Zu dokumentieren ist außerdem die Übergabe. Strangplan, Wechselrichtereinstellungen, Zugangsdaten zum Monitoring und die Einweisung in das Verhalten bei Störungen gehören in die Objektdokumentation. Fehlen diese Angaben, entstehen Serviceeinsätze für Vorgänge, die der Betreiber selbst erledigen könnte, und bei einem späteren Betreiberwechsel ist die Anlage praktisch undokumentiert.

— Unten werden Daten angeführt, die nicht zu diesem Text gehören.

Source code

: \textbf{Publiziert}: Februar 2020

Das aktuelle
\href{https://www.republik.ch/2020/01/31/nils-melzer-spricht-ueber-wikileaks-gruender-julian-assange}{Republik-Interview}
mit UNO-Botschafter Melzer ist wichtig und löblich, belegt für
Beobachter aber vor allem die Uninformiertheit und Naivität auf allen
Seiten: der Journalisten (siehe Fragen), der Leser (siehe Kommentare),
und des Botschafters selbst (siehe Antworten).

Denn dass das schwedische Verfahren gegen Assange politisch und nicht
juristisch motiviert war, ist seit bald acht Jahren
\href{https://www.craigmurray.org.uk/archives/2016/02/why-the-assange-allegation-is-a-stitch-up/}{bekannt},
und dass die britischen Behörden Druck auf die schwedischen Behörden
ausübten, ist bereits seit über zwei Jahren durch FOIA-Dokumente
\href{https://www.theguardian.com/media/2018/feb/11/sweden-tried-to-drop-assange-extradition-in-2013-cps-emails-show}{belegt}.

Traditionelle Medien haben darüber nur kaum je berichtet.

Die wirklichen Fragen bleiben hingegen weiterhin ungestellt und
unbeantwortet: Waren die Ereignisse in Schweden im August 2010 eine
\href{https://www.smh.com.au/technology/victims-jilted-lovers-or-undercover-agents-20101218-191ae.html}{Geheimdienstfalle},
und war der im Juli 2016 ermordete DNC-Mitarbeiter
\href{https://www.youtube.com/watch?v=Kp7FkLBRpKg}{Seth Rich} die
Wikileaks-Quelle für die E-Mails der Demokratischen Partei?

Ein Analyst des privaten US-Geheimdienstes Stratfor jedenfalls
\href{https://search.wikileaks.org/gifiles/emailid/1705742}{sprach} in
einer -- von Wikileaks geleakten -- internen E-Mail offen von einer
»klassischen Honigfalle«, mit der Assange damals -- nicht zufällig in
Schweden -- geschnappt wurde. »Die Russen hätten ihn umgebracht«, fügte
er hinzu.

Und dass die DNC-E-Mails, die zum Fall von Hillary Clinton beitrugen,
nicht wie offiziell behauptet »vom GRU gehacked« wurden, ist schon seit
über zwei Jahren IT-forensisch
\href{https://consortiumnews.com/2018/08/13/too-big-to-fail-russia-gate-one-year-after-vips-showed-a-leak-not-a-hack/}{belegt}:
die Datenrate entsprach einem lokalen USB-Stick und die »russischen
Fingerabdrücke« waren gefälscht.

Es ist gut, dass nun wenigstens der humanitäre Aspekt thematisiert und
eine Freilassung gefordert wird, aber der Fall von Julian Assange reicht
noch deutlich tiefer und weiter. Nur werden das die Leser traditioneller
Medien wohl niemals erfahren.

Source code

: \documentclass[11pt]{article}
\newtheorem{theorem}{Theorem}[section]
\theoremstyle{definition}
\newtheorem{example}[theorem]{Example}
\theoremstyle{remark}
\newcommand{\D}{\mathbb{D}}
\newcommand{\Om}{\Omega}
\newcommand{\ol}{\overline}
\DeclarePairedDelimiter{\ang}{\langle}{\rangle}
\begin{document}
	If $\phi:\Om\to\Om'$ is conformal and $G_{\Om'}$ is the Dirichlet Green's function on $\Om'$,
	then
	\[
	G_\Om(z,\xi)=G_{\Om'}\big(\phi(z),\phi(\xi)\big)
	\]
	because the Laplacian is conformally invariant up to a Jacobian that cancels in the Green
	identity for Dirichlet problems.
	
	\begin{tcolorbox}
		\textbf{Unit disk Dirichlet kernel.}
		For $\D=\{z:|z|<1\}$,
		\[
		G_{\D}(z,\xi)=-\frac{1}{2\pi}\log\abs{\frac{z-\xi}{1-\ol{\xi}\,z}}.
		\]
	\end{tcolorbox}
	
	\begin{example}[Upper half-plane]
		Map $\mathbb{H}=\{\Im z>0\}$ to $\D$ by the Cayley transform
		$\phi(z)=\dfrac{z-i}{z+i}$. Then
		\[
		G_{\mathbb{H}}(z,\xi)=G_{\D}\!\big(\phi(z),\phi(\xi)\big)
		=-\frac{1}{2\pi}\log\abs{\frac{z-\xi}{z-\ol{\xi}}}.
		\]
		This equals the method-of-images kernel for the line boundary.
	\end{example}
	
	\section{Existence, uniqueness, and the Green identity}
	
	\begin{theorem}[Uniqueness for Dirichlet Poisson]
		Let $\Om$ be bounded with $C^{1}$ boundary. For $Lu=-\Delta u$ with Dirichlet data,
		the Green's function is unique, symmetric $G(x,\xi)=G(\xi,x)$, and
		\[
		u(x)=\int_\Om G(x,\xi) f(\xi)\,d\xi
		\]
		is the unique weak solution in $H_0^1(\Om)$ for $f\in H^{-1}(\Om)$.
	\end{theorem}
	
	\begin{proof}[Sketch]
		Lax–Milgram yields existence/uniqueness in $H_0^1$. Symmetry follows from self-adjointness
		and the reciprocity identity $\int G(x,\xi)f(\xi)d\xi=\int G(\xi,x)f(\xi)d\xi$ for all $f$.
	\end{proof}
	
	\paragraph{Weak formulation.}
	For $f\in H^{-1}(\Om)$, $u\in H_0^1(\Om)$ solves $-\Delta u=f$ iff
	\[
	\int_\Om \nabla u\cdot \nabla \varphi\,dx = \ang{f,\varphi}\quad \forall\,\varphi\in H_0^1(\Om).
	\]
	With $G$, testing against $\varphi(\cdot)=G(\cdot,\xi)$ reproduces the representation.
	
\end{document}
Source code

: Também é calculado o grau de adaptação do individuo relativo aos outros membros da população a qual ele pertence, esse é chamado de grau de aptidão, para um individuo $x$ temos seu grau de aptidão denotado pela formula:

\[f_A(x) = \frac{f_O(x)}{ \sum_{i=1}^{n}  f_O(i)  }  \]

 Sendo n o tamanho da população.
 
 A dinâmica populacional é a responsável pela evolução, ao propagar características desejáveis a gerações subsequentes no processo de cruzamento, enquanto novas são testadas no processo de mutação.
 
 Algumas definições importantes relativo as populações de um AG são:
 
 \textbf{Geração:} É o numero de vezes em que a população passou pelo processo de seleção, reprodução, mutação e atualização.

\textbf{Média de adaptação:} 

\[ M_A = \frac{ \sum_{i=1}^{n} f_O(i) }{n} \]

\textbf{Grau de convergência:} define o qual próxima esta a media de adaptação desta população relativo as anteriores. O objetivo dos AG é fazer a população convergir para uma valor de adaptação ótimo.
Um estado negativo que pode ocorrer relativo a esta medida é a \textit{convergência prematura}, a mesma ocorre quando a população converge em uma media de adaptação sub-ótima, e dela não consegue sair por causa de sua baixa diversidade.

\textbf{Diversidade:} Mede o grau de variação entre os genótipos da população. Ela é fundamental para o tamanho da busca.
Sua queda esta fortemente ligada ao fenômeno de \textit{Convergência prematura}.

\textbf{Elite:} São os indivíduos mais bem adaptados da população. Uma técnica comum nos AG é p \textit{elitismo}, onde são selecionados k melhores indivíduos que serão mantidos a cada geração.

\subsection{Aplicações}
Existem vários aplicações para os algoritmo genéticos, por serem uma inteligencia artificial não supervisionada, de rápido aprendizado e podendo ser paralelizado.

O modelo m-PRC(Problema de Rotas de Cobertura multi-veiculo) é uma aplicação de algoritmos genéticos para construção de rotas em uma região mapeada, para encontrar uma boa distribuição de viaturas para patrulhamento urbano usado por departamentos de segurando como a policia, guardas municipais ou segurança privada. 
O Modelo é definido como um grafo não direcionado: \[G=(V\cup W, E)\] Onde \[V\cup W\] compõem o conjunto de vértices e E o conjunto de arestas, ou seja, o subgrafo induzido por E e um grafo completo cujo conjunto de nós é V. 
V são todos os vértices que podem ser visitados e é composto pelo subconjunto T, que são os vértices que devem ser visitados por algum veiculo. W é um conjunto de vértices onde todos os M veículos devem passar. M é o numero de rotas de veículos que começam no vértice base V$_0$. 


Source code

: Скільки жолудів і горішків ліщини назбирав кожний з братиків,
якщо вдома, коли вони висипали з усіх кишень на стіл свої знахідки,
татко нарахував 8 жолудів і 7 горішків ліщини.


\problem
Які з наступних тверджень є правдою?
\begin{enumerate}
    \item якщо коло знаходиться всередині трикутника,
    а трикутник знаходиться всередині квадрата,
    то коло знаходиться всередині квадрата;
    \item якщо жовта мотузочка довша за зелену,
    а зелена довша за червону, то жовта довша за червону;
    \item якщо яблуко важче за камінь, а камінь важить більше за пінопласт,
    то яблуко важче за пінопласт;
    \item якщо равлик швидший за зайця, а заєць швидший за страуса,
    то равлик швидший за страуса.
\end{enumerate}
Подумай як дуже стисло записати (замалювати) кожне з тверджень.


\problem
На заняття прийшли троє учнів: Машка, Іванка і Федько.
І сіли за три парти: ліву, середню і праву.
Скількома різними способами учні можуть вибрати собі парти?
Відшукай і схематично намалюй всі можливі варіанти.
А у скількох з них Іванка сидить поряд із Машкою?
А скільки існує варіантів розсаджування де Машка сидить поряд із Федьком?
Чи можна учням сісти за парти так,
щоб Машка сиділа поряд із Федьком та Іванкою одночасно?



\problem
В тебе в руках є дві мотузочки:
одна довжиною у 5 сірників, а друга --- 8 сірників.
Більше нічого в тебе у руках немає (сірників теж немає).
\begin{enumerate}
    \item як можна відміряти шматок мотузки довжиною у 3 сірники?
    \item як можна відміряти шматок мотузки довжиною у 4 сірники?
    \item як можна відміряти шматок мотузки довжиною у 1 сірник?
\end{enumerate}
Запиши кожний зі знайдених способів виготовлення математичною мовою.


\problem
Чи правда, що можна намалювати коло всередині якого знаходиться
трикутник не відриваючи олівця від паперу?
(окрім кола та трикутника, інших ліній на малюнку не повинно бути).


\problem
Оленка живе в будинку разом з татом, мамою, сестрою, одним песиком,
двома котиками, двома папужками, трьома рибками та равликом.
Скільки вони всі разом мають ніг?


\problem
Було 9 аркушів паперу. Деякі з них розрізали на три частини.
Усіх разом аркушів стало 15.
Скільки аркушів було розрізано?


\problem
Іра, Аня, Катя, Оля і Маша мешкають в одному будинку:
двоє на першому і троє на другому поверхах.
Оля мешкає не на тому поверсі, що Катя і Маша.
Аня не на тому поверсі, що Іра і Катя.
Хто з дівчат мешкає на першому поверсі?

Für die Angebotspraxis ist ein Hinweis wichtig: Die Statik des Dachs und der Zustand der Eindeckung bestimmen häufig, was überhaupt möglich ist. Diese Prüfung gehört vor die Auslegung, nicht danach – nachträgliche Einschränkungen sind der häufigste Grund für Änderungen zwischen Angebot und Ausführung.

FAQ

Häufige Fragen zu Photovoltaik-Auslegung

Warum ist die Strangverschaltung der heikelste Punkt?
Weil in einem Strang alle Module in Reihe hängen: Was ein Modul bremst, bremst die ganze Reihe. Flächen mit anderer Ausrichtung oder mit Verschattung gehören deshalb getrennt oder brauchen Optimierer beziehungsweise eigene Modulwechselrichter. Dazu kommt, dass Spannung bei Kälte und Strom bei starker Einstrahlung in den Grenzen des Wechselrichters bleiben müssen.
Was wird beim Angebot am häufigsten vergessen?
Alles zwischen Dach und Zählerschrank. Leitungsweg, Durchbrüche, Platz im Verteiler, Überspannungsschutz und ein eventueller Umbau des Zählerplatzes summieren sich zu einem beachtlichen Posten. Wird nur die Modulfläche kalkuliert, erscheint der Rest später als Nachtrag, und der Kunde erlebt ihn als Nachforderung, obwohl die Arbeit von Anfang an nötig war.
Was gehört vor die Auslegung?
Ein Blick auf Tragwerk und Eindeckung. Erst danach steht fest, welche Belegung überhaupt möglich ist; die meisten Änderungen zwischen Angebot und Ausführung gehen auf diesen übersprungenen Schritt zurück. Was beim Netzbetreiber anzumelden und nachzuweisen ist und welche Schutzeinrichtungen verlangt werden, richtet sich nach den geltenden Regelwerken und ist je Anlage zu klären.
Was gehört in die Übergabedokumentation?
Alles, was ein Fremder braucht, um die Anlage ohne Rückfrage zu verstehen: Strangbelegung, eingestellte Parameter des Wechselrichters, Zugang zum Monitoring und eine kurze Einweisung für den Störungsfall. Fehlt das, kommen Serviceeinsätze für Handgriffe, die der Betreiber selbst erledigen könnte, und beim Eigentümerwechsel steht der Nachfolger vor einer undokumentierten Anlage.